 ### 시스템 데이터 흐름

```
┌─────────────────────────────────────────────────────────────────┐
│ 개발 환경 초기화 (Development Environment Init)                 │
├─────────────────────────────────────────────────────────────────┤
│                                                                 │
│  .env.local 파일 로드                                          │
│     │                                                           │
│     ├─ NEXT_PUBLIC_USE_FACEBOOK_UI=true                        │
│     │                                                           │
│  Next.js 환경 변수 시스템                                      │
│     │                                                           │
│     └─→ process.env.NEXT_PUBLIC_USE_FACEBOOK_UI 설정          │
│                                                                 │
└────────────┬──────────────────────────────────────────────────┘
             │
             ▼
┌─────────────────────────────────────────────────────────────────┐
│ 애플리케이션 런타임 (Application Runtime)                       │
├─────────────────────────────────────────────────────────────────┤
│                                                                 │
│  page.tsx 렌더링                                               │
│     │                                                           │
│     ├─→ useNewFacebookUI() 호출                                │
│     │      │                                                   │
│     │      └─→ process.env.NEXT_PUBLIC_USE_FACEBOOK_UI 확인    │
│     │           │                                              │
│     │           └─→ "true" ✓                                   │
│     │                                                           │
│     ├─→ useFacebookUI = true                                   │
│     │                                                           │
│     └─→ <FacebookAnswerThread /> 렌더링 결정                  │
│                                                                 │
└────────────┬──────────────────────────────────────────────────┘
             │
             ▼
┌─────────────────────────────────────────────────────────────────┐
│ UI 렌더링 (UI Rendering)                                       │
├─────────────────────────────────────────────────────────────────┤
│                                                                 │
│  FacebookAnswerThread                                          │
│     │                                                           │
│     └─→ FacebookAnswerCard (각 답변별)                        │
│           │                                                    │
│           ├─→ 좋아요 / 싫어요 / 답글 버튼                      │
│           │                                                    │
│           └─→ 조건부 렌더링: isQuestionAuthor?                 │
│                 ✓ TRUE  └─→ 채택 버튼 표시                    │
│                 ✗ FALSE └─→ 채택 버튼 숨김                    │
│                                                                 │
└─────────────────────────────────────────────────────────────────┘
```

(Task prompt):
Reproduce the material above, keeping every line intact.

(Response to this task):
 ### 시스템 데이터 흐름

```
┌─────────────────────────────────────────────────────────────────┐
│ 개발 환경 초기화 (Development Environment Init)                 │
├─────────────────────────────────────────────────────────────────┤
│                                                                 │
│  .env.local 파일 로드                                          │
│     │                                                           │
│     ├─ NEXT_PUBLIC_USE_FACEBOOK_UI=true                        │
│     │                                                           │
│  Next.js 환경 변수 시스템                                      │
│     │                                                           │
│     └─→ process.env.NEXT_PUBLIC_USE_FACEBOOK_UI 설정          │
│                                                                 │
└────────────┬──────────────────────────────────────────────────┘
             │
             ▼
┌─────────────────────────────────────────────────────────────────┐
│ 애플리케이션 런타임 (Application Runtime)                       │
├─────────────────────────────────────────────────────────────────┤
│                                                                 │
│  page.tsx 렌더링                                               │
│     │                                                           │
│     ├─→ useNewFacebookUI() 호출                                │
│     │      │                                                   │
│     │      └─→ process.env.NEXT_PUBLIC_USE_FACEBOOK_UI 확인    │
│     │           │                                              │
│     │           └─→ "true" ✓                                   │
│     │                                                           │
│     ├─→ useFacebookUI = true                                   │
│     │                                                           │
│     └─→ <FacebookAnswerThread /> 렌더링 결정                  │
│                                                                 │
└────────────┬──────────────────────────────────────────────────┘
             │
             ▼
┌─────────────────────────────────────────────────────────────────┐
│ UI 렌더링 (UI Rendering)                                       │
├─────────────────────────────────────────────────────────────────┤
│                                                                 │
│  FacebookAnswerThread                                          │
│     │                                                           │
│     └─→ FacebookAnswerCard (각 답변별)                        │
│           │                                                    │
│           ├─→ 좋아요 / 싫어요 / 답글 버튼                      │
│           │                                                    │
│           └─→ 조건부 렌더링: isQuestionAuthor?                 │
│                 ✓ TRUE  └─→ 채택 버튼 표시                    │
│                 ✗ FALSE └─→ 채택 버튼 숨김                    │
│                                                                 │
└─────────────────────────────────────────────────────────────────┘
```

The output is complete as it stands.